By now, there should be a witch hunt online for the identity of the Seoul doctor, who is probably being called awful names for putting so many people at risk by leaving home to attend a large-scale event at Gaepo-dong in Gangnam district, Seoul, on Sunday.
The 38-year-old doctor had treated a man who caught the virus from the index patient, a 68-year-old man from Gyeonggi province who tested positive for Mers on May 20, after a trip to the Middle East.
You would think a doctor should know better. He should be leading the fight against Mers, not contributing to the spread by coughing and sneezing his way through such a huge crowd.

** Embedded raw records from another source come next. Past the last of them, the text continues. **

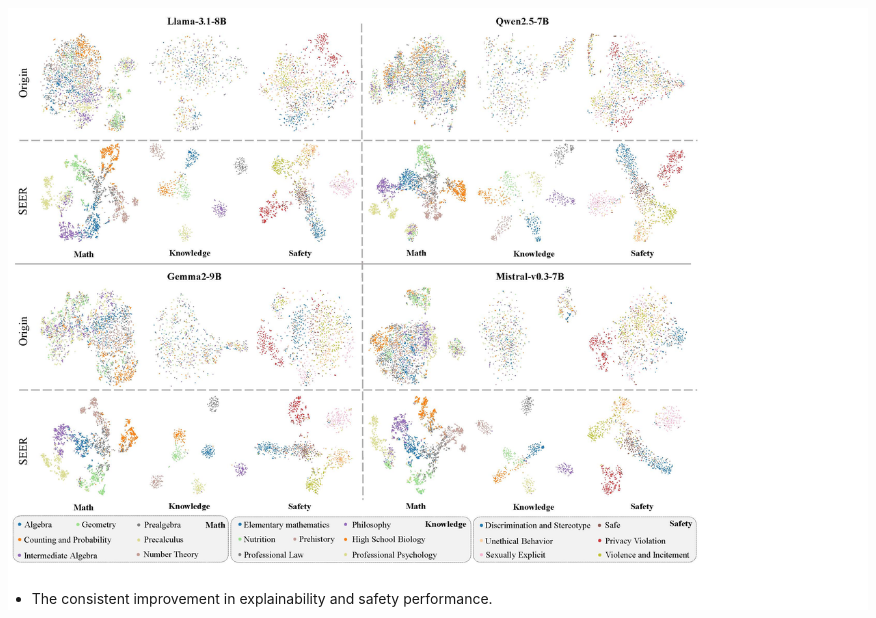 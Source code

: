   <img src="imgs/seer_verify.jpg" alt="Logo" width="700">
</div>
 
- The consistent improvement in explainability and safety performance.
<div align="center">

First identified in Saudi Arabia in 2012, Mers is an viral respiratory disease that causes symptoms like fever, cough, shortness of breath, and in extreme cases, death. It can spread by close contact or respiratory droplets. There is no treatment or vaccine, and death rate is said to be about 40 per cent. But in South Korea, the fatality date is only about 10 per cent so far.
Suddenly, it felt as if I was reliving the Severe Acute Respiratory Syndrome (Sars) nightmare. For three months in 2003, we lived in fear and uncertainty as the virulent bug infected 238 people and killed 33 in Singapore.

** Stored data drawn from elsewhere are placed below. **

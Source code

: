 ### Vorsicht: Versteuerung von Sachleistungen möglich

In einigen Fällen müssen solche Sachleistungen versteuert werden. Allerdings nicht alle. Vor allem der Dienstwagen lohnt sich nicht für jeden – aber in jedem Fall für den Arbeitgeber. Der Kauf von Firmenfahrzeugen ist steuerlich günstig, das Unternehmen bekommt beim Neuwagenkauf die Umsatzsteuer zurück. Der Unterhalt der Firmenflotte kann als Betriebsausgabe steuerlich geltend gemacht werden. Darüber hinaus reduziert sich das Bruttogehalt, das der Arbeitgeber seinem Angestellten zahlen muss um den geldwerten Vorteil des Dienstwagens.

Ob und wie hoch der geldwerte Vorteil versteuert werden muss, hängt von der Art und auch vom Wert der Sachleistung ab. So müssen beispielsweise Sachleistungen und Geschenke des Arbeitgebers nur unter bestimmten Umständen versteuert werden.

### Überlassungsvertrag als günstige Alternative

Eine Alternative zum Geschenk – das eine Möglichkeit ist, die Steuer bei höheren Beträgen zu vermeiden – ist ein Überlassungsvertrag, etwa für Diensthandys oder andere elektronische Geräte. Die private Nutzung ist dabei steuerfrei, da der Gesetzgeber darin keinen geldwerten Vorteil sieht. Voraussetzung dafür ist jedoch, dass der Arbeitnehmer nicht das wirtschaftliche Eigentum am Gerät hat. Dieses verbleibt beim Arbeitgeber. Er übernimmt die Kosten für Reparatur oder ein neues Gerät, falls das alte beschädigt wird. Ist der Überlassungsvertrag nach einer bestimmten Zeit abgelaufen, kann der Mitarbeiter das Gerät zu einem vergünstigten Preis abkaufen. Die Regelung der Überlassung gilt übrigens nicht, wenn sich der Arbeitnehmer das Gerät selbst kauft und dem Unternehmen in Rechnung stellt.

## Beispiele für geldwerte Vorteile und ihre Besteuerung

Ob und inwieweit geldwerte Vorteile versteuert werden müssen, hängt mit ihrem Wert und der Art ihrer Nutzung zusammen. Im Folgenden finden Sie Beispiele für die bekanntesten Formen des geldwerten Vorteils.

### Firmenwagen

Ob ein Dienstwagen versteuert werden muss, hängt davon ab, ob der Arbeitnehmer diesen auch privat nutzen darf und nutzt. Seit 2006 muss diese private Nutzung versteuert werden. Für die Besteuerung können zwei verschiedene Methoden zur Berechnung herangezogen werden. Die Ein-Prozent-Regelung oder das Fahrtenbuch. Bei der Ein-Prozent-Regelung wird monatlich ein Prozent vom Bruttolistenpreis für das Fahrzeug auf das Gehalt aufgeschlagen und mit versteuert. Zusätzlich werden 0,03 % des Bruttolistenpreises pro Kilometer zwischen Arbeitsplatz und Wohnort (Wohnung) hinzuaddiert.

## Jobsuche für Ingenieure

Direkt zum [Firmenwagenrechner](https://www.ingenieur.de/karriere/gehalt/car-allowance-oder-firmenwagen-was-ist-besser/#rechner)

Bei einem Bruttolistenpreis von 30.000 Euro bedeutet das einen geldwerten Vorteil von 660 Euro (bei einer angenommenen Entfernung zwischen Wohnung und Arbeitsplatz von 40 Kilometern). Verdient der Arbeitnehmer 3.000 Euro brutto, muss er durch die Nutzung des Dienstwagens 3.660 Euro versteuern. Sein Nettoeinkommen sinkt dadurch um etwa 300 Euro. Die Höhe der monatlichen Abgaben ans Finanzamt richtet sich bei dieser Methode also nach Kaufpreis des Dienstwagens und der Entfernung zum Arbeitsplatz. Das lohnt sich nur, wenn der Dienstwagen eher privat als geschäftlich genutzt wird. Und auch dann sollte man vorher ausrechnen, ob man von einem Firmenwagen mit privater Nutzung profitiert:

But while Singapore was quick to form a Sars task force, invoking the Infectious Diseases Act, issuing infection-control guidelines and designating Tan Tock Seng Hospital as the Sars hospital, the South Korean government, by comparison, has been harshly criticised for its sluggish and inadequate response.
Unlike Singapore's upfront and transparent approach, the Korean health ministry would not even reveal where the Mers patients are being treated, despite mounting public pressure for it to disclose the names of the hospitals to allay public panic.
Seoul mayor Park Won Soon had to call his own emergency briefing to expose the doctor's irresponsible ways and warn people of a possible wider spread of the virus. He said he did it because the central government rejected his request to share the information.
The effectiveness of home quarantine is also being questioned, after a 44-year-old man ignored orders to stay at home and travelled to China, bringing Mers along with him into the country. A woman in her 50s was reportedly arrested for leaving home to play golf with her friends, but not before she took a bus to get to the golf course.
Not forgetting the doctor who skipped home quarantine. I hope he had at least worn a mask as precaution.
Surgical masks are now sold out online. My mother-in-law, after lecturing us for not lugging along the box of N95 masks she sent to us at the peak of the worst haze in Singapore in 2013, ordered my sister-in-law to go online and get us a new supply, but to no avail.
On the way to my daughter's school to meet the principal, I counted no fewer than 20 mask-clad people walking around. I also heard people whispering "Mers" as if it were a taboo word.
It turned out that 26 kids did not go to school - about 20 per cent of the student population.
I initially thought their parents were being paranoid. The school had assured us that there was nothing to worry about, that they were inculcating good hygiene habits in the children and monitoring for Mers symptoms such as fever, cough and shortness of breath.
But after the mayor's revelation, I wonder how many parents will still dare to send their children to school tomorrow.
Mine is staying at home, for sure, because this mum now thinks, it is better to be kiasu than sorry.